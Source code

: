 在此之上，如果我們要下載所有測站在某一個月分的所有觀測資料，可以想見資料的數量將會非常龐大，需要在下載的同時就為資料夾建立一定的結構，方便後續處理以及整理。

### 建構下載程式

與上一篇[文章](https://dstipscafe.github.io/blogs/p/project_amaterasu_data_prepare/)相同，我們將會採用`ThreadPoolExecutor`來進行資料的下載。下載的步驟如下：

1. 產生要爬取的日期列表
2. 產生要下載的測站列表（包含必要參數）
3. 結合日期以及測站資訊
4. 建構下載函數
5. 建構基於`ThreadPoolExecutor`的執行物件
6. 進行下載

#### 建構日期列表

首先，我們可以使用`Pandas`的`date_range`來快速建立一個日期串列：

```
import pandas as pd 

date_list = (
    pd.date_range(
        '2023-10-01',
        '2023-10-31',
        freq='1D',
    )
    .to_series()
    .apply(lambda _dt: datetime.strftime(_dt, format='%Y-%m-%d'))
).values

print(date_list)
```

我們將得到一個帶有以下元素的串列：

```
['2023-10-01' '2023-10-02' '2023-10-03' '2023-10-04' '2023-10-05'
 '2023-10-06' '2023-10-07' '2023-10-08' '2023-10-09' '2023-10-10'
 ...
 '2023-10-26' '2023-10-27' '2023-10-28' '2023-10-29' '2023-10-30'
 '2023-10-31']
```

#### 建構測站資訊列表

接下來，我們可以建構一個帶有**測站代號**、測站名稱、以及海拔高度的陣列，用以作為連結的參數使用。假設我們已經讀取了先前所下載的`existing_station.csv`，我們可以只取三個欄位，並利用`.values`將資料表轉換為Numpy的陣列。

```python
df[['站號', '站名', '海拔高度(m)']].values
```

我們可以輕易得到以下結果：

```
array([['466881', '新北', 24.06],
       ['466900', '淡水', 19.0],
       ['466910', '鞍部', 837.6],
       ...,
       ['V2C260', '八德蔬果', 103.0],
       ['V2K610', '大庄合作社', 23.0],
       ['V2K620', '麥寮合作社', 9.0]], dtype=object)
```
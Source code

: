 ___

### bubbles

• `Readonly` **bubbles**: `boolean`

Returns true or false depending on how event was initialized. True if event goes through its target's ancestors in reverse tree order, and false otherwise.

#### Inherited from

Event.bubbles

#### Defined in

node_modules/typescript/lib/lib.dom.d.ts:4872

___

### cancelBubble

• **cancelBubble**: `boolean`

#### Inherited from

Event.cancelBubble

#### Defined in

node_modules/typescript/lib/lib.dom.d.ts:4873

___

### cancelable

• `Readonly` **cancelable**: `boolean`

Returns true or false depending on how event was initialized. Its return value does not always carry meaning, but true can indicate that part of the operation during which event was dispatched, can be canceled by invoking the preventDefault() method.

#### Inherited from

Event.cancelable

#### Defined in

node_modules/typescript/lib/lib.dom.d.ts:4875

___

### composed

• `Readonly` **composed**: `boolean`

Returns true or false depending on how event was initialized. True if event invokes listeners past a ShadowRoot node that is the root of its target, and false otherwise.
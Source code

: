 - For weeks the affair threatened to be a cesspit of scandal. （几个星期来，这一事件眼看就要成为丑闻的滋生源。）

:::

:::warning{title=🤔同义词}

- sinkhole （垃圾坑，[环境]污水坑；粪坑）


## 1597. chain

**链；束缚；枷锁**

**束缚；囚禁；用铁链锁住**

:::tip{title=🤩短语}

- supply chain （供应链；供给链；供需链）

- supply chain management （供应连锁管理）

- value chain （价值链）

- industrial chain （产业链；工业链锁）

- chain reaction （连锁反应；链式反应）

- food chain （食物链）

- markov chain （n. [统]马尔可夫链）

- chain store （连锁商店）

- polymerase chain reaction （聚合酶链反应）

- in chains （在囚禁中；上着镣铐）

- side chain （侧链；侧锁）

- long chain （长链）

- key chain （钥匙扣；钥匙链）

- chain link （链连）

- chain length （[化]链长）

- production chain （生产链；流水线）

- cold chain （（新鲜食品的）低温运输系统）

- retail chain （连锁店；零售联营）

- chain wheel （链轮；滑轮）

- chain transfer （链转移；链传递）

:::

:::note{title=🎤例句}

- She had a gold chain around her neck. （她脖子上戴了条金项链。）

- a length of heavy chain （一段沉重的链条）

■ **TASK DIRECTIONS**
If a line in the records contains the word "title", copy it out.

■ **OUTPUT**
:::warning{title=🤔同义词}
:::tip{title=🤩短语}
:::note{title=🎤例句}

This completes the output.